[What is required] Only lines that contain the string "false" should be returned from the material below.

[Source information]
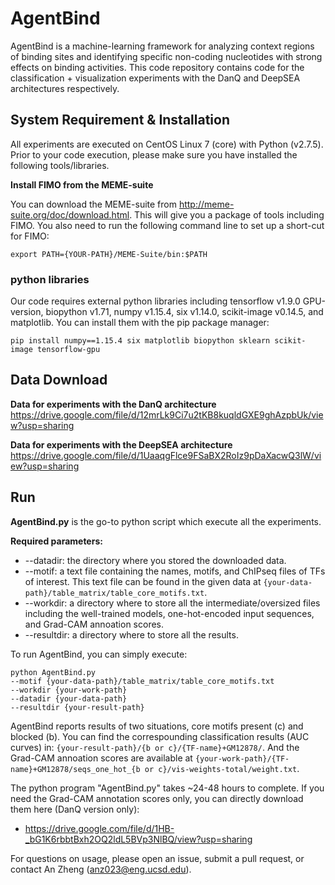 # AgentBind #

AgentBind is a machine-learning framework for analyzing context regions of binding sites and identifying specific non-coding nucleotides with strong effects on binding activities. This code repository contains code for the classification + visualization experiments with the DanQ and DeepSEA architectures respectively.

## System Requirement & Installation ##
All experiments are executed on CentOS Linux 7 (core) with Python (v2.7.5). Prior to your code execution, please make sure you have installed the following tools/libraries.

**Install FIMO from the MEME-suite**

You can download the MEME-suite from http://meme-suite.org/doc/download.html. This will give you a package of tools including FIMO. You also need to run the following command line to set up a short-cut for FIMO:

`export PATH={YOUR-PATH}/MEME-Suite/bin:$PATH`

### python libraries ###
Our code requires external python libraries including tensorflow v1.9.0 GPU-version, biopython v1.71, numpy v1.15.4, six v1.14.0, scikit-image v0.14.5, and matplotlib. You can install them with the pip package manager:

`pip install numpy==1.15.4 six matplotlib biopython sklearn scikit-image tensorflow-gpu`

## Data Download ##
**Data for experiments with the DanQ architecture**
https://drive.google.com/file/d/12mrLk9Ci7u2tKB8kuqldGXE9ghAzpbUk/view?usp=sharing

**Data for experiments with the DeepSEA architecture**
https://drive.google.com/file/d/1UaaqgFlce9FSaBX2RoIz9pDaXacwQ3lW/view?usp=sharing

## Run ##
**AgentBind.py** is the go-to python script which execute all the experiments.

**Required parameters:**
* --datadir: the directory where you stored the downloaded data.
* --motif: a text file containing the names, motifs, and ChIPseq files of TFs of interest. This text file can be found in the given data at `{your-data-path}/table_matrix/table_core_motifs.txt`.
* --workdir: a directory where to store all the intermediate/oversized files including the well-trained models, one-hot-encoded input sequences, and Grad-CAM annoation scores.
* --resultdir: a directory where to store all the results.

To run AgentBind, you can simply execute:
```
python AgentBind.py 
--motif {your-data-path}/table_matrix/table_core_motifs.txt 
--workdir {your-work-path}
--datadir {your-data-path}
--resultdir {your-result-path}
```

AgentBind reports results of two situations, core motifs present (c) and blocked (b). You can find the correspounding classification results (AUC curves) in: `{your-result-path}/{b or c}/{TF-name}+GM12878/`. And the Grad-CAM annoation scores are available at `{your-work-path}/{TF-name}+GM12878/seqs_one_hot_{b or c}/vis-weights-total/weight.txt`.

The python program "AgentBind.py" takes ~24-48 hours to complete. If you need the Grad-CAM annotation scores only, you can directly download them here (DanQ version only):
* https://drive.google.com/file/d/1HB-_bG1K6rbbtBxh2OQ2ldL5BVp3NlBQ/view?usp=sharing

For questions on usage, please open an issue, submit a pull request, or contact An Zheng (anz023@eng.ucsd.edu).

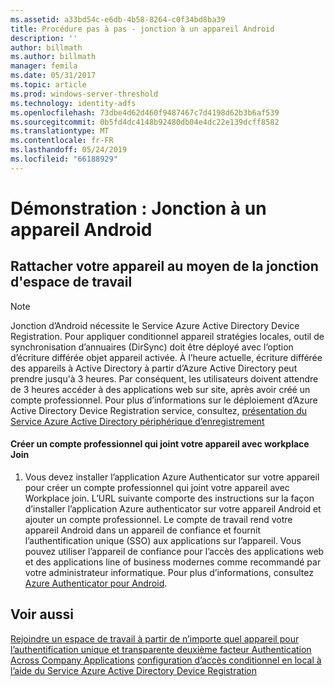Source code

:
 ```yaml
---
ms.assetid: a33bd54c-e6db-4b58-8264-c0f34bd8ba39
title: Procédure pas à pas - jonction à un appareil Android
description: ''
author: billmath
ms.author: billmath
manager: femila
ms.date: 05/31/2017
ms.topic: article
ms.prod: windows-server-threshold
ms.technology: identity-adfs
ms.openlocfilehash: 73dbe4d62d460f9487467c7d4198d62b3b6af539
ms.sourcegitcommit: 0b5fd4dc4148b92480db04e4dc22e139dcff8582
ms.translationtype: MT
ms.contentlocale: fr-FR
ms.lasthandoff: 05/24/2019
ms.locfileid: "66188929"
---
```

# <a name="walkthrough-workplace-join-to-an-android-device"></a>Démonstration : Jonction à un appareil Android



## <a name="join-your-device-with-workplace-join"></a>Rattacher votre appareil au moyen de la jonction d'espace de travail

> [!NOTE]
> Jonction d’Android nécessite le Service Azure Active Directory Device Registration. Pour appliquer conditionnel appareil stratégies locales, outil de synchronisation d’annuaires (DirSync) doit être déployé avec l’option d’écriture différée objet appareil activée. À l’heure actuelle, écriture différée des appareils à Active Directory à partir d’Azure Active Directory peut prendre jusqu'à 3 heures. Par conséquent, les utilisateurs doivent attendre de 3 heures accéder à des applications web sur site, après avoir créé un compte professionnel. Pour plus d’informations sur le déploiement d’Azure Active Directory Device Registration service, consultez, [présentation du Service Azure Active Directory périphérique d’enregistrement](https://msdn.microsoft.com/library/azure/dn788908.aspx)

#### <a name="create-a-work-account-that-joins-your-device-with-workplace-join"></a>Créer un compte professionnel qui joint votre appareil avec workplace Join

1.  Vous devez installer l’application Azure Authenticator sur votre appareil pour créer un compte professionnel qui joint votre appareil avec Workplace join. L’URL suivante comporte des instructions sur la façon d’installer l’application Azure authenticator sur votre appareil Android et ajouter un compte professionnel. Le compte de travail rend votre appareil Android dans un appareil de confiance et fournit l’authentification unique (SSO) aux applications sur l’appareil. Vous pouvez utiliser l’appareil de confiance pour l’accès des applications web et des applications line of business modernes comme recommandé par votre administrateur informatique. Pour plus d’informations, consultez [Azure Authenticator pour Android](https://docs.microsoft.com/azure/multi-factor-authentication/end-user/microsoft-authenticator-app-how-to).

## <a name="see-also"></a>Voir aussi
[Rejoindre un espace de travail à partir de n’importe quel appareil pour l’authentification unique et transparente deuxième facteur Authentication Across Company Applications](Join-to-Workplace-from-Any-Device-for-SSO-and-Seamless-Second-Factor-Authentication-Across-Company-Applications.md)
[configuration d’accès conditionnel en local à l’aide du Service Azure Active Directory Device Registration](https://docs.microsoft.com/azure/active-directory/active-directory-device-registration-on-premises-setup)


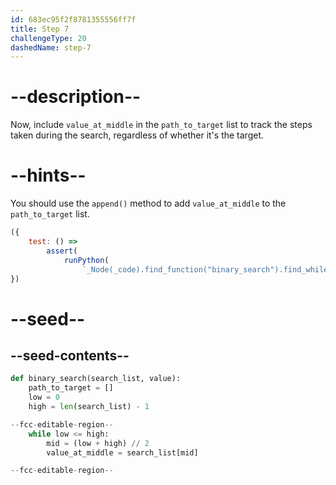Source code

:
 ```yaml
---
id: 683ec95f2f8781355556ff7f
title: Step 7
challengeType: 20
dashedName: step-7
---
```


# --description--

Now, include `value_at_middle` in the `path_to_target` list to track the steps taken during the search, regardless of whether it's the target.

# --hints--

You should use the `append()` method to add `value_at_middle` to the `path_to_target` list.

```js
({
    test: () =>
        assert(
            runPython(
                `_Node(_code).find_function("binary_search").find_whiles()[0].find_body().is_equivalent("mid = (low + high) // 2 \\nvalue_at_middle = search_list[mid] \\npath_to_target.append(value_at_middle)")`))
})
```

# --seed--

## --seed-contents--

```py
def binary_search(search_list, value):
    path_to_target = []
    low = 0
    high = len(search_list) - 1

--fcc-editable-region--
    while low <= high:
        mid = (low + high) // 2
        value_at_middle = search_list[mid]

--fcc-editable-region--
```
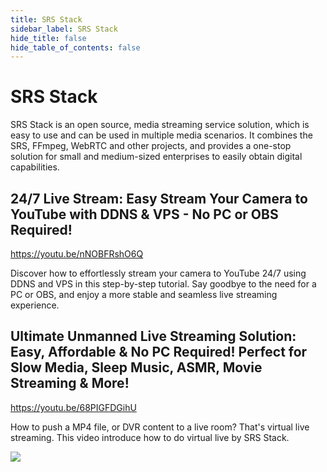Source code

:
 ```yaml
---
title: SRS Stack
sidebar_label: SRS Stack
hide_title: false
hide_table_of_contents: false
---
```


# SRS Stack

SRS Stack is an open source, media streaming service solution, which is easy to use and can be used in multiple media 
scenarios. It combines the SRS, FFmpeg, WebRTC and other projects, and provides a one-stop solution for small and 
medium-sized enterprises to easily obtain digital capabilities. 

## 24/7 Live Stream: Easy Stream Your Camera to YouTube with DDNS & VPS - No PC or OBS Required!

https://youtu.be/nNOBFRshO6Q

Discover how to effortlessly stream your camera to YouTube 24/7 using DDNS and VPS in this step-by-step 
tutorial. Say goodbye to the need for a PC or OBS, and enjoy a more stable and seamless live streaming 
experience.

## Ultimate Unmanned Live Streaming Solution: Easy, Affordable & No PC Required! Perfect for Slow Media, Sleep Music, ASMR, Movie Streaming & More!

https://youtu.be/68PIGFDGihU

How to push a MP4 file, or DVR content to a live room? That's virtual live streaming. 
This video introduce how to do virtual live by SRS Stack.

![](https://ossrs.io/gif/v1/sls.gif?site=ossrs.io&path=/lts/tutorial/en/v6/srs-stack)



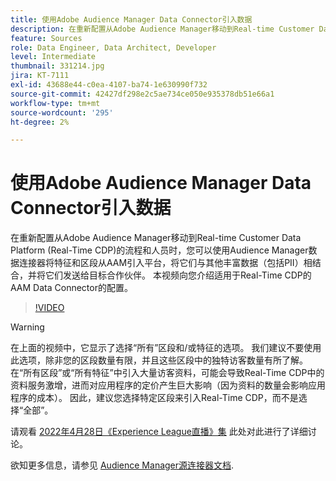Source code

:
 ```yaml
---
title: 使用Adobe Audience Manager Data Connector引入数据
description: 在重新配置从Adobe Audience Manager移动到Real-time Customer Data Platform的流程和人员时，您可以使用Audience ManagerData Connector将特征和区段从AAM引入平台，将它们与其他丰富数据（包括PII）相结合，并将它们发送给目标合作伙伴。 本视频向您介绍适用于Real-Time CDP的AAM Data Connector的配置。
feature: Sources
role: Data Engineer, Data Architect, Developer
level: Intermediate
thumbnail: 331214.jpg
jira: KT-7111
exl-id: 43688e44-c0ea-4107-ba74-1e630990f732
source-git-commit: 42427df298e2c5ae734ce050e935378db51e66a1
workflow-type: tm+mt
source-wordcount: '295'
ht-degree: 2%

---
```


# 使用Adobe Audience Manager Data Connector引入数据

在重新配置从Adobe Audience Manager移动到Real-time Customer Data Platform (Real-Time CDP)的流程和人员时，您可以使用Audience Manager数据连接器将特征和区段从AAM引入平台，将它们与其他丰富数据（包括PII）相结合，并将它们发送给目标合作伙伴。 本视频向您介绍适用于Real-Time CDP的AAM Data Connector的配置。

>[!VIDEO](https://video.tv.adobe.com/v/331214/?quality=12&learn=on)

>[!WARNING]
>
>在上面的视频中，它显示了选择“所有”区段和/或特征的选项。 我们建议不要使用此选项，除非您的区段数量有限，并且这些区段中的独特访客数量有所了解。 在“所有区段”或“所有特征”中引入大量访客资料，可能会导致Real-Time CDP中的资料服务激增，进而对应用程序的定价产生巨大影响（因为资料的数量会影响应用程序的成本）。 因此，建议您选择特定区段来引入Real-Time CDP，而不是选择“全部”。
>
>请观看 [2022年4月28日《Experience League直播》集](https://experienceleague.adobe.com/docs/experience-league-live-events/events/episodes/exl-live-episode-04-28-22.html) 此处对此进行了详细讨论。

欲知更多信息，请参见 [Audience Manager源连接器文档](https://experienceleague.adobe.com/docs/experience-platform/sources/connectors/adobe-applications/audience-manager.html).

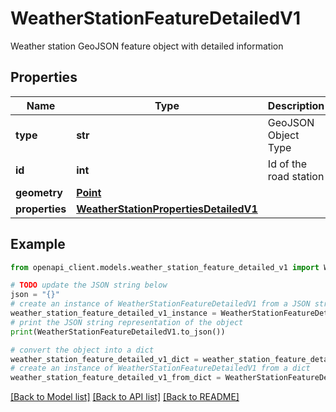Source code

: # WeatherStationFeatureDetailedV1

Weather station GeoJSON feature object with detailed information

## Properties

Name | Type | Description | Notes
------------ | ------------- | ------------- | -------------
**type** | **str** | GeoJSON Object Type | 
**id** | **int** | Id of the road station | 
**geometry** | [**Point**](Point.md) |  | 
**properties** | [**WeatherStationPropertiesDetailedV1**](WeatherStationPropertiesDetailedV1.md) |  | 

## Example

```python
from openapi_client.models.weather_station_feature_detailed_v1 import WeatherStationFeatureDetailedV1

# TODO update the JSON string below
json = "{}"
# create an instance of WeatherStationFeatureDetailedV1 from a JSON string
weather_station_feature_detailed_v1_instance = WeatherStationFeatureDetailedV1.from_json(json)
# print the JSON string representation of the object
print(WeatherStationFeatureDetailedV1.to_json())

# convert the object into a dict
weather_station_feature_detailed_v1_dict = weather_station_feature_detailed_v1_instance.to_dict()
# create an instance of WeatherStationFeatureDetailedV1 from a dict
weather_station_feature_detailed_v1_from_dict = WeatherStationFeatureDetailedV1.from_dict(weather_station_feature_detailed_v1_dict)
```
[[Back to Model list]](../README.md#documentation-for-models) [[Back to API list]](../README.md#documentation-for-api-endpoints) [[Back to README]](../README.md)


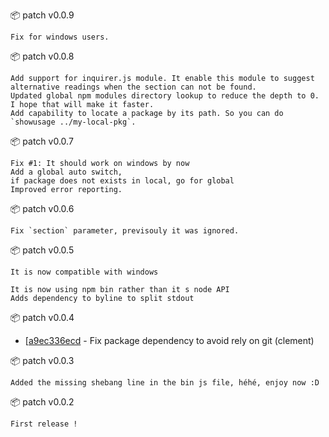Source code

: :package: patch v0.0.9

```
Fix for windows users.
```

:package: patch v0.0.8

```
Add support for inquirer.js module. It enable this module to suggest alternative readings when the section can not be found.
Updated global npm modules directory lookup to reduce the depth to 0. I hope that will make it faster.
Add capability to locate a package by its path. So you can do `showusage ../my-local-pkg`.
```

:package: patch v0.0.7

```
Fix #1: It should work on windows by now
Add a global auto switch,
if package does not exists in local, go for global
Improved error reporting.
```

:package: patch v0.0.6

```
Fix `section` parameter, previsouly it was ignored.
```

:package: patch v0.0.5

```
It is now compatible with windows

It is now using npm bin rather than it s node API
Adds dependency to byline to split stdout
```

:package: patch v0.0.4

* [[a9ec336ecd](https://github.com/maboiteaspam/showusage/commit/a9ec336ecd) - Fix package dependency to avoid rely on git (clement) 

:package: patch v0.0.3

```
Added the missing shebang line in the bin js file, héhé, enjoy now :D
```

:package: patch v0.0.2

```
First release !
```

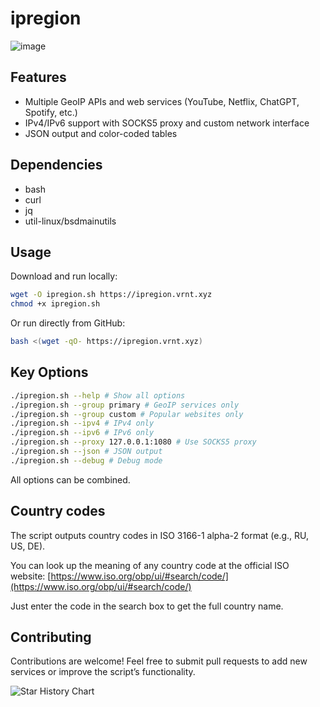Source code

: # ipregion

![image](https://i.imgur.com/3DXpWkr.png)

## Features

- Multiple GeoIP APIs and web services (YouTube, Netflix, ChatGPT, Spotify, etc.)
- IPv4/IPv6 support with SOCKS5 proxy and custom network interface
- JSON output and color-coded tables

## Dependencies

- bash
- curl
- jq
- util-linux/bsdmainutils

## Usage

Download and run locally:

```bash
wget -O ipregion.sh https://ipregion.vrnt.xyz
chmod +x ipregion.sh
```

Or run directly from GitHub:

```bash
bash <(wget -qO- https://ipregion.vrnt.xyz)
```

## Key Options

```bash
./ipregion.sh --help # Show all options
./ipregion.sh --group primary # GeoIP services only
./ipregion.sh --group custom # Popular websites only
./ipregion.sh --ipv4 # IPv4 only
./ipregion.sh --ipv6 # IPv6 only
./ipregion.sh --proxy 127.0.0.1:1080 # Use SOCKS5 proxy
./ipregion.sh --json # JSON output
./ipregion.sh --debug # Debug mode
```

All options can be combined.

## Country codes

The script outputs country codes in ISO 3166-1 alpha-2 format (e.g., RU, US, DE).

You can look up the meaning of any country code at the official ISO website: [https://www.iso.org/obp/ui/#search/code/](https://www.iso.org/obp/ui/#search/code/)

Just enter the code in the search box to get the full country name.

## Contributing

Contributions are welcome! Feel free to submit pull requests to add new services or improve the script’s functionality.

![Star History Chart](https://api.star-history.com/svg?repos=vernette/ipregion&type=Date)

[Task response]
hide_title: false
hide_table_of_contents: false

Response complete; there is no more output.